-- Study material follows --

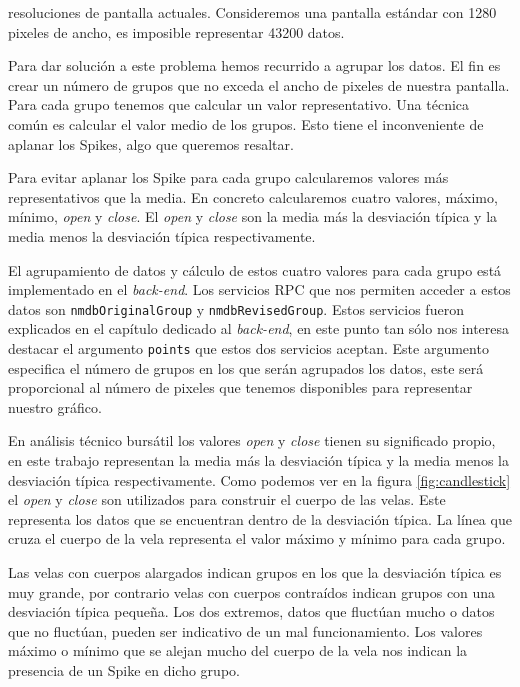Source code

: 		resoluciones de pantalla actuales. Consideremos una pantalla estándar con 1280 pixeles de ancho, es imposible representar 43200 datos.
		\par
		Para dar solución a este problema hemos recurrido a agrupar los datos. El fin es crear un número de grupos que no exceda el ancho de
		pixeles de nuestra pantalla. Para cada grupo tenemos que calcular un valor representativo. Una técnica común es calcular el valor
		medio de los grupos.  Esto tiene el inconveniente de aplanar los Spikes, algo que queremos resaltar.
		\par
		Para evitar aplanar los Spike para cada grupo calcularemos valores más representativos que la media. En concreto calcularemos cuatro
		valores, máximo, mínimo, \emph{open} y \emph{close}. El \emph{open} y \emph{close} son la media más la desviación típica y la media
		menos la desviación típica respectivamente.
		\par
		El agrupamiento de datos y cálculo de estos cuatro valores para cada grupo está implementado en el \emph{back-end}. Los servicios RPC
		que nos permiten acceder a estos datos son \texttt{nmdbOriginalGroup} y \texttt{nmdbRevisedGroup}. Estos servicios fueron explicados
		en el capítulo dedicado al \emph{back-end}, en este punto tan sólo nos interesa destacar el argumento \texttt{points} que estos dos
		servicios aceptan. Este argumento especifica el número de grupos en los que serán agrupados los datos, este será proporcional al
		número de pixeles que tenemos disponibles para representar nuestro gráfico. 
		\par
		En análisis técnico bursátil los valores \emph{open} y \emph{close} tienen su significado propio, en este trabajo representan la media
		más la desviación típica y la media menos la desviación típica respectivamente. Como podemos ver en la figura \ref{fig:candlestick} el
		\emph{open} y \emph{close} son utilizados para construir el cuerpo de las velas. Este representa los datos que se encuentran dentro de
		la desviación típica. La línea que cruza el cuerpo de la vela representa el valor máximo y mínimo para cada grupo.
		\par
		Las velas con cuerpos alargados indican grupos en los que la desviación típica es muy grande, por contrario velas con cuerpos
		contraídos indican grupos con una desviación típica pequeña. Los dos extremos, datos que fluctúan mucho o datos que no fluctúan,
		pueden ser indicativo de un mal funcionamiento. Los valores máximo o mínimo que se alejan mucho del cuerpo de la vela nos indican la
		presencia de un Spike en dicho grupo.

-- Study material concluded --

◆ Activity:
Go through the entries above and write them out again exactly, images left behind.

◆ Task result:
Source code

: 		resoluciones de pantalla actuales. Consideremos una pantalla estándar con 1280 pixeles de ancho, es imposible representar 43200 datos.
		\par
		Para dar solución a este problema hemos recurrido a agrupar los datos. El fin es crear un número de grupos que no exceda el ancho de
		pixeles de nuestra pantalla. Para cada grupo tenemos que calcular un valor representativo. Una técnica común es calcular el valor
		medio de los grupos.  Esto tiene el inconveniente de aplanar los Spikes, algo que queremos resaltar.
		\par
		Para evitar aplanar los Spike para cada grupo calcularemos valores más representativos que la media. En concreto calcularemos cuatro
		valores, máximo, mínimo, \emph{open} y \emph{close}. El \emph{open} y \emph{close} son la media más la desviación típica y la media
		menos la desviación típica respectivamente.
		\par
		El agrupamiento de datos y cálculo de estos cuatro valores para cada grupo está implementado en el \emph{back-end}. Los servicios RPC
		que nos permiten acceder a estos datos son \texttt{nmdbOriginalGroup} y \texttt{nmdbRevisedGroup}. Estos servicios fueron explicados
		en el capítulo dedicado al \emph{back-end}, en este punto tan sólo nos interesa destacar el argumento \texttt{points} que estos dos
		servicios aceptan. Este argumento especifica el número de grupos en los que serán agrupados los datos, este será proporcional al
		número de pixeles que tenemos disponibles para representar nuestro gráfico. 
		\par
		En análisis técnico bursátil los valores \emph{open} y \emph{close} tienen su significado propio, en este trabajo representan la media
		más la desviación típica y la media menos la desviación típica respectivamente. Como podemos ver en la figura \ref{fig:candlestick} el
		\emph{open} y \emph{close} son utilizados para construir el cuerpo de las velas. Este representa los datos que se encuentran dentro de
		la desviación típica. La línea que cruza el cuerpo de la vela representa el valor máximo y mínimo para cada grupo.
		\par
		Las velas con cuerpos alargados indican grupos en los que la desviación típica es muy grande, por contrario velas con cuerpos
		contraídos indican grupos con una desviación típica pequeña. Los dos extremos, datos que fluctúan mucho o datos que no fluctúan,
		pueden ser indicativo de un mal funcionamiento. Los valores máximo o mínimo que se alejan mucho del cuerpo de la vela nos indican la
		presencia de un Spike en dicho grupo.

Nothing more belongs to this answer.